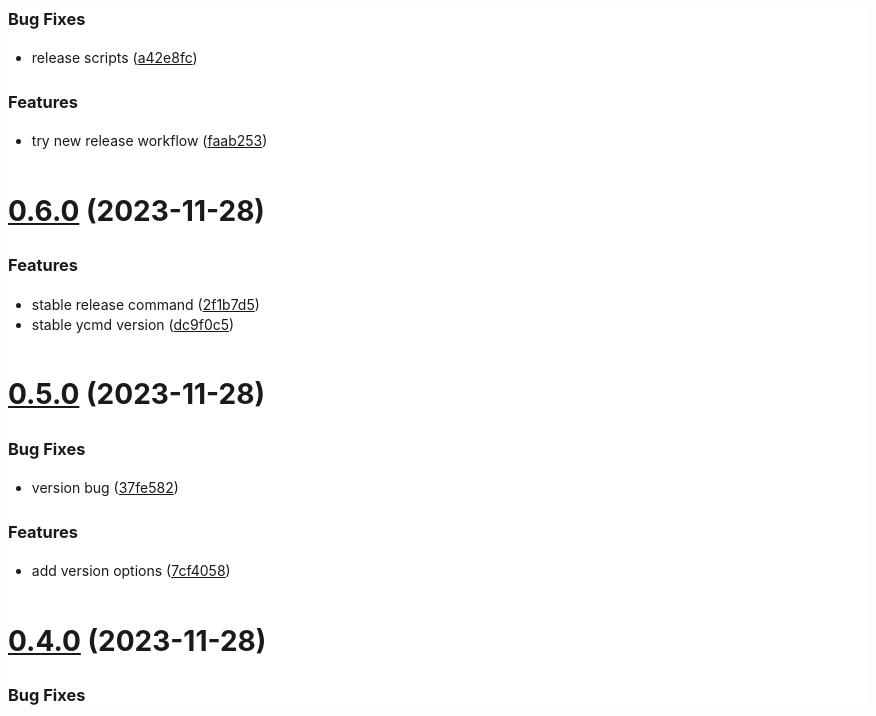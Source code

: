 
### Bug Fixes

* release scripts ([a42e8fc](https://github.com/lskjs/libs/commit/a42e8fc5757d5dc6fc8173191ddd3a28a7ed009e))


### Features

* try new release workflow ([faab253](https://github.com/lskjs/libs/commit/faab253c2e1942cdfb0e7c93e5e1e846bd37c152))





# [0.6.0](https://github.com/lskjs/libs/compare/v0.5.0...v0.6.0) (2023-11-28)


### Features

* stable release command ([2f1b7d5](https://github.com/lskjs/libs/commit/2f1b7d554ce4884182cb6eddfb62c337b2c684f9))
* stable ycmd version ([dc9f0c5](https://github.com/lskjs/libs/commit/dc9f0c52cad95da0928a96599efc75bd1f1f556f))





# [0.5.0](https://github.com/lskjs/libs/compare/v0.4.0...v0.5.0) (2023-11-28)


### Bug Fixes

* version bug ([37fe582](https://github.com/lskjs/libs/commit/37fe5820b8c8bd4f988965f3cd3e6acfa727008c))


### Features

* add version options ([7cf4058](https://github.com/lskjs/libs/commit/7cf405874f9bfbb6f4481f41860a552d90b72076))





# [0.4.0](https://github.com/lskjs/libs/compare/v0.3.0...v0.4.0) (2023-11-28)


### Bug Fixes

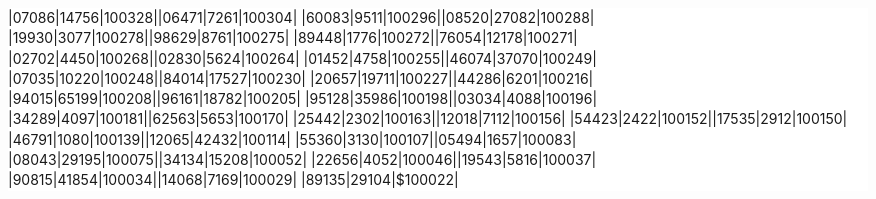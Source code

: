 |07086|14756|$100328|
|06471|7261|$100304|
|60083|9511|$100296|
|08520|27082|$100288|
|19930|3077|$100278|
|98629|8761|$100275|
|89448|1776|$100272|
|76054|12178|$100271|
|02702|4450|$100268|
|02830|5624|$100264|
|01452|4758|$100255|
|46074|37070|$100249|
|07035|10220|$100248|
|84014|17527|$100230|
|20657|19711|$100227|
|44286|6201|$100216|
|94015|65199|$100208|
|96161|18782|$100205|
|95128|35986|$100198|
|03034|4088|$100196|
|34289|4097|$100181|
|62563|5653|$100170|
|25442|2302|$100163|
|12018|7112|$100156|
|54423|2422|$100152|
|17535|2912|$100150|
|46791|1080|$100139|
|12065|42432|$100114|
|55360|3130|$100107|
|05494|1657|$100083|
|08043|29195|$100075|
|34134|15208|$100052|
|22656|4052|$100046|
|19543|5816|$100037|
|90815|41854|$100034|
|14068|7169|$100029|
|89135|29104|$100022|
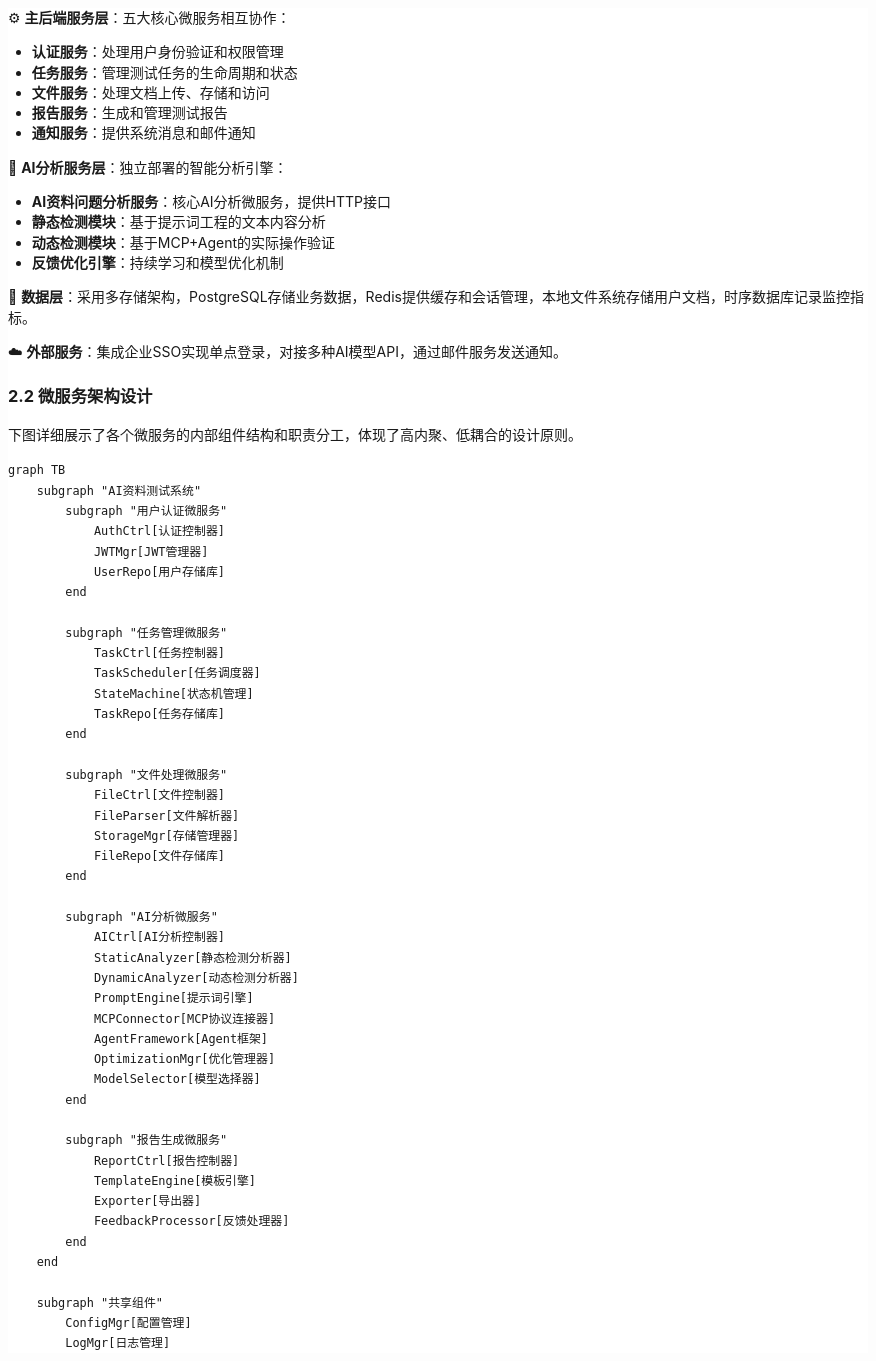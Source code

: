 ⚙️ **主后端服务层**：五大核心微服务相互协作：
- **认证服务**：处理用户身份验证和权限管理
- **任务服务**：管理测试任务的生命周期和状态
- **文件服务**：处理文档上传、存储和访问
- **报告服务**：生成和管理测试报告
- **通知服务**：提供系统消息和邮件通知

🤖 **AI分析服务层**：独立部署的智能分析引擎：
- **AI资料问题分析服务**：核心AI分析微服务，提供HTTP接口
- **静态检测模块**：基于提示词工程的文本内容分析
- **动态检测模块**：基于MCP+Agent的实际操作验证
- **反馈优化引擎**：持续学习和模型优化机制

💾 **数据层**：采用多存储架构，PostgreSQL存储业务数据，Redis提供缓存和会话管理，本地文件系统存储用户文档，时序数据库记录监控指标。

☁️ **外部服务**：集成企业SSO实现单点登录，对接多种AI模型API，通过邮件服务发送通知。

### 2.2 微服务架构设计

下图详细展示了各个微服务的内部组件结构和职责分工，体现了高内聚、低耦合的设计原则。

```mermaid
graph TB
    subgraph "AI资料测试系统"
        subgraph "用户认证微服务"
            AuthCtrl[认证控制器]
            JWTMgr[JWT管理器]
            UserRepo[用户存储库]
        end
        
        subgraph "任务管理微服务"
            TaskCtrl[任务控制器]
            TaskScheduler[任务调度器]
            StateMachine[状态机管理]
            TaskRepo[任务存储库]
        end
        
        subgraph "文件处理微服务"
            FileCtrl[文件控制器]
            FileParser[文件解析器]
            StorageMgr[存储管理器]
            FileRepo[文件存储库]
        end
        
        subgraph "AI分析微服务"
            AICtrl[AI分析控制器]
            StaticAnalyzer[静态检测分析器]
            DynamicAnalyzer[动态检测分析器]
            PromptEngine[提示词引擎]
            MCPConnector[MCP协议连接器]
            AgentFramework[Agent框架]
            OptimizationMgr[优化管理器]
            ModelSelector[模型选择器]
        end
        
        subgraph "报告生成微服务"
            ReportCtrl[报告控制器]
            TemplateEngine[模板引擎]
            Exporter[导出器]
            FeedbackProcessor[反馈处理器]
        end
    end

    subgraph "共享组件"
        ConfigMgr[配置管理]
        LogMgr[日志管理]
```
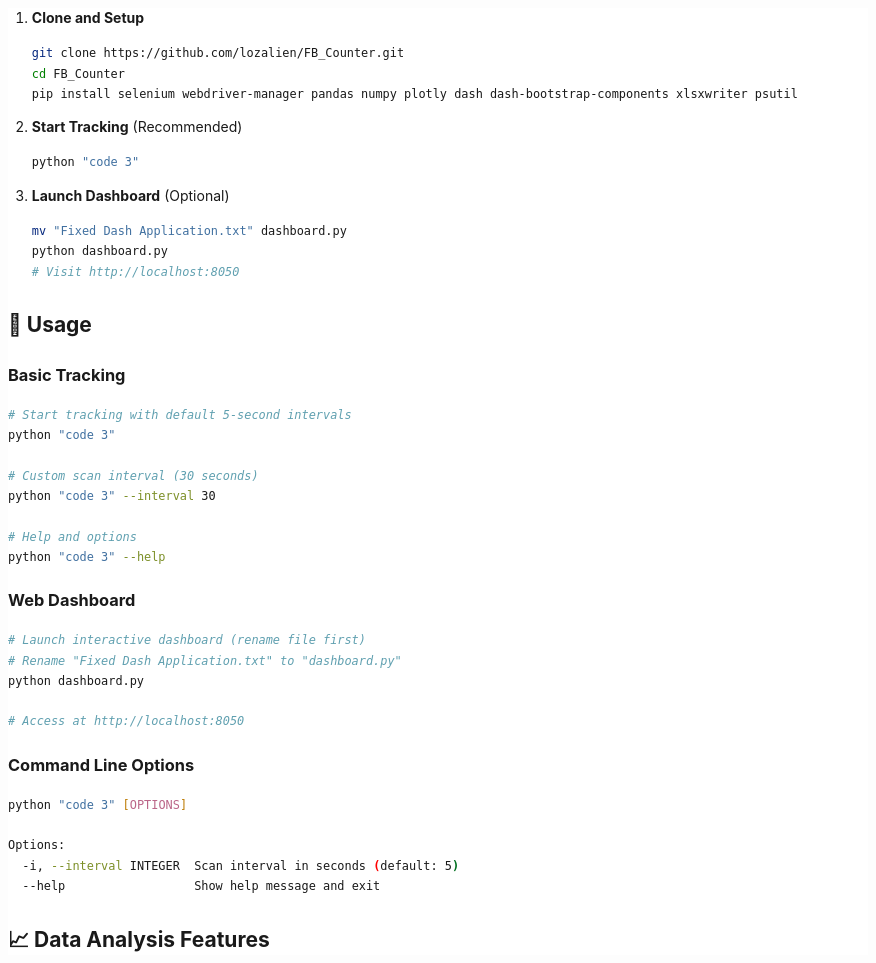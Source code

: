 1. **Clone and Setup**
   ```bash
   git clone https://github.com/lozalien/FB_Counter.git
   cd FB_Counter
   pip install selenium webdriver-manager pandas numpy plotly dash dash-bootstrap-components xlsxwriter psutil
   ```

2. **Start Tracking** (Recommended)
   ```bash
   python "code 3"
   ```

3. **Launch Dashboard** (Optional)
   ```bash
   mv "Fixed Dash Application.txt" dashboard.py
   python dashboard.py
   # Visit http://localhost:8050
   ```

## 🚀 Usage

### Basic Tracking
```bash
# Start tracking with default 5-second intervals
python "code 3"

# Custom scan interval (30 seconds)
python "code 3" --interval 30

# Help and options
python "code 3" --help
```

### Web Dashboard
```bash
# Launch interactive dashboard (rename file first)
# Rename "Fixed Dash Application.txt" to "dashboard.py"
python dashboard.py

# Access at http://localhost:8050
```

### Command Line Options
```bash
python "code 3" [OPTIONS]

Options:
  -i, --interval INTEGER  Scan interval in seconds (default: 5)
  --help                  Show help message and exit
```

## 📈 Data Analysis Features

========

Pictures are not part of the copy; retype all the other material exactly.

Source code

: 
### Bug Fixes

* release scripts ([a42e8fc](https://github.com/lskjs/libs/commit/a42e8fc5757d5dc6fc8173191ddd3a28a7ed009e))


### Features

* try new release workflow ([faab253](https://github.com/lskjs/libs/commit/faab253c2e1942cdfb0e7c93e5e1e846bd37c152))





# [0.6.0](https://github.com/lskjs/libs/compare/v0.5.0...v0.6.0) (2023-11-28)


### Features

* stable release command ([2f1b7d5](https://github.com/lskjs/libs/commit/2f1b7d554ce4884182cb6eddfb62c337b2c684f9))
* stable ycmd version ([dc9f0c5](https://github.com/lskjs/libs/commit/dc9f0c52cad95da0928a96599efc75bd1f1f556f))





# [0.5.0](https://github.com/lskjs/libs/compare/v0.4.0...v0.5.0) (2023-11-28)


### Bug Fixes

* version bug ([37fe582](https://github.com/lskjs/libs/commit/37fe5820b8c8bd4f988965f3cd3e6acfa727008c))


### Features

* add version options ([7cf4058](https://github.com/lskjs/libs/commit/7cf405874f9bfbb6f4481f41860a552d90b72076))





# [0.4.0](https://github.com/lskjs/libs/compare/v0.3.0...v0.4.0) (2023-11-28)


### Bug Fixes

Source code

: |07086|14756|$100328|
|06471|7261|$100304|
|60083|9511|$100296|
|08520|27082|$100288|
|19930|3077|$100278|
|98629|8761|$100275|
|89448|1776|$100272|
|76054|12178|$100271|
|02702|4450|$100268|
|02830|5624|$100264|
|01452|4758|$100255|
|46074|37070|$100249|
|07035|10220|$100248|
|84014|17527|$100230|
|20657|19711|$100227|
|44286|6201|$100216|
|94015|65199|$100208|
|96161|18782|$100205|
|95128|35986|$100198|
|03034|4088|$100196|
|34289|4097|$100181|
|62563|5653|$100170|
|25442|2302|$100163|
|12018|7112|$100156|
|54423|2422|$100152|
|17535|2912|$100150|
|46791|1080|$100139|
|12065|42432|$100114|
|55360|3130|$100107|
|05494|1657|$100083|
|08043|29195|$100075|
|34134|15208|$100052|
|22656|4052|$100046|
|19543|5816|$100037|
|90815|41854|$100034|
|14068|7169|$100029|
|89135|29104|$100022|
Source code

: ⚙️ **主后端服务层**：五大核心微服务相互协作：
- **认证服务**：处理用户身份验证和权限管理
- **任务服务**：管理测试任务的生命周期和状态
- **文件服务**：处理文档上传、存储和访问
- **报告服务**：生成和管理测试报告
- **通知服务**：提供系统消息和邮件通知

🤖 **AI分析服务层**：独立部署的智能分析引擎：
- **AI资料问题分析服务**：核心AI分析微服务，提供HTTP接口
- **静态检测模块**：基于提示词工程的文本内容分析
- **动态检测模块**：基于MCP+Agent的实际操作验证
- **反馈优化引擎**：持续学习和模型优化机制

💾 **数据层**：采用多存储架构，PostgreSQL存储业务数据，Redis提供缓存和会话管理，本地文件系统存储用户文档，时序数据库记录监控指标。

☁️ **外部服务**：集成企业SSO实现单点登录，对接多种AI模型API，通过邮件服务发送通知。

### 2.2 微服务架构设计

下图详细展示了各个微服务的内部组件结构和职责分工，体现了高内聚、低耦合的设计原则。

```mermaid
graph TB
    subgraph "AI资料测试系统"
        subgraph "用户认证微服务"
            AuthCtrl[认证控制器]
            JWTMgr[JWT管理器]
            UserRepo[用户存储库]
        end
        
        subgraph "任务管理微服务"
            TaskCtrl[任务控制器]
            TaskScheduler[任务调度器]
            StateMachine[状态机管理]
            TaskRepo[任务存储库]
        end
        
        subgraph "文件处理微服务"
            FileCtrl[文件控制器]
            FileParser[文件解析器]
            StorageMgr[存储管理器]
            FileRepo[文件存储库]
        end
        
        subgraph "AI分析微服务"
            AICtrl[AI分析控制器]
            StaticAnalyzer[静态检测分析器]
            DynamicAnalyzer[动态检测分析器]
            PromptEngine[提示词引擎]
            MCPConnector[MCP协议连接器]
            AgentFramework[Agent框架]
            OptimizationMgr[优化管理器]
            ModelSelector[模型选择器]
        end
        
        subgraph "报告生成微服务"
            ReportCtrl[报告控制器]
            TemplateEngine[模板引擎]
            Exporter[导出器]
            FeedbackProcessor[反馈处理器]
        end
    end

    subgraph "共享组件"
        ConfigMgr[配置管理]
        LogMgr[日志管理]
```
Source code

: 1. **Clone and Setup**
   ```bash
   git clone https://github.com/lozalien/FB_Counter.git
   cd FB_Counter
   pip install selenium webdriver-manager pandas numpy plotly dash dash-bootstrap-components xlsxwriter psutil
   ```

2. **Start Tracking** (Recommended)
   ```bash
   python "code 3"
   ```

3. **Launch Dashboard** (Optional)
   ```bash
   mv "Fixed Dash Application.txt" dashboard.py
   python dashboard.py
   # Visit http://localhost:8050
   ```

## 🚀 Usage

### Basic Tracking
```bash
# Start tracking with default 5-second intervals
python "code 3"

# Custom scan interval (30 seconds)
python "code 3" --interval 30

# Help and options
python "code 3" --help
```

### Web Dashboard
```bash
# Launch interactive dashboard (rename file first)
# Rename "Fixed Dash Application.txt" to "dashboard.py"
python dashboard.py

# Access at http://localhost:8050
```

### Command Line Options
```bash
python "code 3" [OPTIONS]

Options:
  -i, --interval INTEGER  Scan interval in seconds (default: 5)
  --help                  Show help message and exit
```

## 📈 Data Analysis Features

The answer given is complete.